▶ [Saved entries]:
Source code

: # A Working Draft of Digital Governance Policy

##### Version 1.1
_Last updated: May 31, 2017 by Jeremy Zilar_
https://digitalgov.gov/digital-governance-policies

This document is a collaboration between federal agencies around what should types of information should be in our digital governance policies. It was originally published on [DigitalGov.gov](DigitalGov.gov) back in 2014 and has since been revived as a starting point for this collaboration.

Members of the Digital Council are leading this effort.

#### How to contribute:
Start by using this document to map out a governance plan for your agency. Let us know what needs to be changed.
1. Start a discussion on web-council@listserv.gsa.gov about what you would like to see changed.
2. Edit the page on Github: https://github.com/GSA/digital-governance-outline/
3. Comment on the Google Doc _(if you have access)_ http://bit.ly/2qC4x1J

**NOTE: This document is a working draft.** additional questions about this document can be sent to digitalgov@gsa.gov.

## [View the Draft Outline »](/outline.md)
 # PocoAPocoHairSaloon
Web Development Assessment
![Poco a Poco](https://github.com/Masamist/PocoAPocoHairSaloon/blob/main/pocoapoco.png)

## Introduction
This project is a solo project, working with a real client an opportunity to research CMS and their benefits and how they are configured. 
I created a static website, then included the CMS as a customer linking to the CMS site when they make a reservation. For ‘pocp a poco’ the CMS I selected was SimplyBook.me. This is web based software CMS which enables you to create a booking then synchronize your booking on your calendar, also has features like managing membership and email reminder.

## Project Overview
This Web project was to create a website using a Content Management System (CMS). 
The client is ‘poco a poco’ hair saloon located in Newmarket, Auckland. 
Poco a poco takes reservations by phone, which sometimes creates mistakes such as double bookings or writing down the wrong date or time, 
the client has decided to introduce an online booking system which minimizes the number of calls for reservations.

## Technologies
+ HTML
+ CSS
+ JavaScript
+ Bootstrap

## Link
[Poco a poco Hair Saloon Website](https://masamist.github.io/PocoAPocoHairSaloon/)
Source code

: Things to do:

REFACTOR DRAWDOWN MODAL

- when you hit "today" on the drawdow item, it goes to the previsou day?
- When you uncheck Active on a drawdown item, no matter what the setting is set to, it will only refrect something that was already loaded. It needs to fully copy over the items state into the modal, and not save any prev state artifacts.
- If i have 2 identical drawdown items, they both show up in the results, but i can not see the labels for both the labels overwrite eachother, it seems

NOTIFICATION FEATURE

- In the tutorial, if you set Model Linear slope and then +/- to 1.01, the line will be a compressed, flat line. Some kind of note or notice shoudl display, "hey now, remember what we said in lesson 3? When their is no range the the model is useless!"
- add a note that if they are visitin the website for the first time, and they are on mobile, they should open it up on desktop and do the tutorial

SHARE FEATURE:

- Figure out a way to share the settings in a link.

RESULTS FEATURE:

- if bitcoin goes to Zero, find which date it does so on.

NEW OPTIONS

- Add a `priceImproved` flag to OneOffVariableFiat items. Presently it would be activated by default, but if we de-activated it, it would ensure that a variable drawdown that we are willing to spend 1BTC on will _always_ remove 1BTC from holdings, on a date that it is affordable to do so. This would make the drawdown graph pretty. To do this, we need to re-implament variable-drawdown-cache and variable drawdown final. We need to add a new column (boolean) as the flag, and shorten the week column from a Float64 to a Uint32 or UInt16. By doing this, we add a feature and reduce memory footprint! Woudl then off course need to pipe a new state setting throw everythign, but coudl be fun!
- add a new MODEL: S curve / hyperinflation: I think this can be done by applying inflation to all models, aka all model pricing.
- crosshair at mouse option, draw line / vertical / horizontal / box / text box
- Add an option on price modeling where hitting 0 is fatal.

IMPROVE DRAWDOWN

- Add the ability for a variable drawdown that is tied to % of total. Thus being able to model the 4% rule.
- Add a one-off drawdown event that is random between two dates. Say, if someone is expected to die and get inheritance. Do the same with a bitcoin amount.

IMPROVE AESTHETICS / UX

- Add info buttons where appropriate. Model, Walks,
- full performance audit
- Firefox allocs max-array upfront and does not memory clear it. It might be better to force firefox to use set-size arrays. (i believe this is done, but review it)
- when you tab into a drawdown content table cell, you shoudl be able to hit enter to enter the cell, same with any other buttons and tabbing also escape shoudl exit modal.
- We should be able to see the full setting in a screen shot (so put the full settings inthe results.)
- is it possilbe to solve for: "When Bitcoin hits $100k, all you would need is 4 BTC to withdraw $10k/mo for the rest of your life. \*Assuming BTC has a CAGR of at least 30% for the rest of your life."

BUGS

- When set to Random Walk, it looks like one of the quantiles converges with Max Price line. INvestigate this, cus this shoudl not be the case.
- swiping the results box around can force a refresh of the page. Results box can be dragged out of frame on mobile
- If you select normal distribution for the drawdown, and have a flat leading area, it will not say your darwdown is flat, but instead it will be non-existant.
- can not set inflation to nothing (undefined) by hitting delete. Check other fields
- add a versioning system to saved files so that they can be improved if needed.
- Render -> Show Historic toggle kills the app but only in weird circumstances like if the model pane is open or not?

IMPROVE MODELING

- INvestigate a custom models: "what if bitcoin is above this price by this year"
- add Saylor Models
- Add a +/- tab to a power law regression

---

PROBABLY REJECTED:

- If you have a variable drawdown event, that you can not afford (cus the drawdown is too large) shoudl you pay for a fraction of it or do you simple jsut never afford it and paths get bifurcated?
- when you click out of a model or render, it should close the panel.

▶ [Work required]: Every line in the data above that contains the word "page" should be copied.

▶ [Response below]:
2. Edit the page on Github: https://github.com/GSA/digital-governance-outline/
- swiping the results box around can force a refresh of the page. Results box can be dragged out of frame on mobile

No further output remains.